» **EXERCISE AIM**
The data is to be set down once more, exactly as it reads.

=-=-=-=-=

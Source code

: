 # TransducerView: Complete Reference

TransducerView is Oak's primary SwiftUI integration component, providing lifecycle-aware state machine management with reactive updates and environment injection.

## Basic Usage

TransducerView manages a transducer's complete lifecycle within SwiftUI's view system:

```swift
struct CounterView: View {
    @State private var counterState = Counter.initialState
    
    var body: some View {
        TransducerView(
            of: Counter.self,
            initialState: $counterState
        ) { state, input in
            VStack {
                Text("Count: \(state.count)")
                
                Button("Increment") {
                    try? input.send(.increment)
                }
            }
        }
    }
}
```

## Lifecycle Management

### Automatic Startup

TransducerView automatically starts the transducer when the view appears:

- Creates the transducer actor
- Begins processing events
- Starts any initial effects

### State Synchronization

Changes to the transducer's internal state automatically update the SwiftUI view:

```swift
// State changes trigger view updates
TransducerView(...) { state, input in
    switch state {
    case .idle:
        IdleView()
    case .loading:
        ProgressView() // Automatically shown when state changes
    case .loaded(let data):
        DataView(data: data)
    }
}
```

=-=-=-=-=

» **RESULT OF THE EXERCISE**
Source code

: # TransducerView: Complete Reference

TransducerView is Oak's primary SwiftUI integration component, providing lifecycle-aware state machine management with reactive updates and environment injection.

## Basic Usage

TransducerView manages a transducer's complete lifecycle within SwiftUI's view system:

```swift
struct CounterView: View {
    @State private var counterState = Counter.initialState
    
    var body: some View {
        TransducerView(
            of: Counter.self,
            initialState: $counterState
        ) { state, input in
            VStack {
                Text("Count: \(state.count)")
                
                Button("Increment") {
                    try? input.send(.increment)
                }
            }
        }
    }
}
```

## Lifecycle Management

### Automatic Startup

TransducerView automatically starts the transducer when the view appears:

- Creates the transducer actor
- Begins processing events
- Starts any initial effects

### State Synchronization

Changes to the transducer's internal state automatically update the SwiftUI view:

```swift
// State changes trigger view updates
TransducerView(...) { state, input in
    switch state {
    case .idle:
        IdleView()
    case .loading:
        ProgressView() // Automatically shown when state changes
    case .loaded(let data):
        DataView(data: data)
    }
}
```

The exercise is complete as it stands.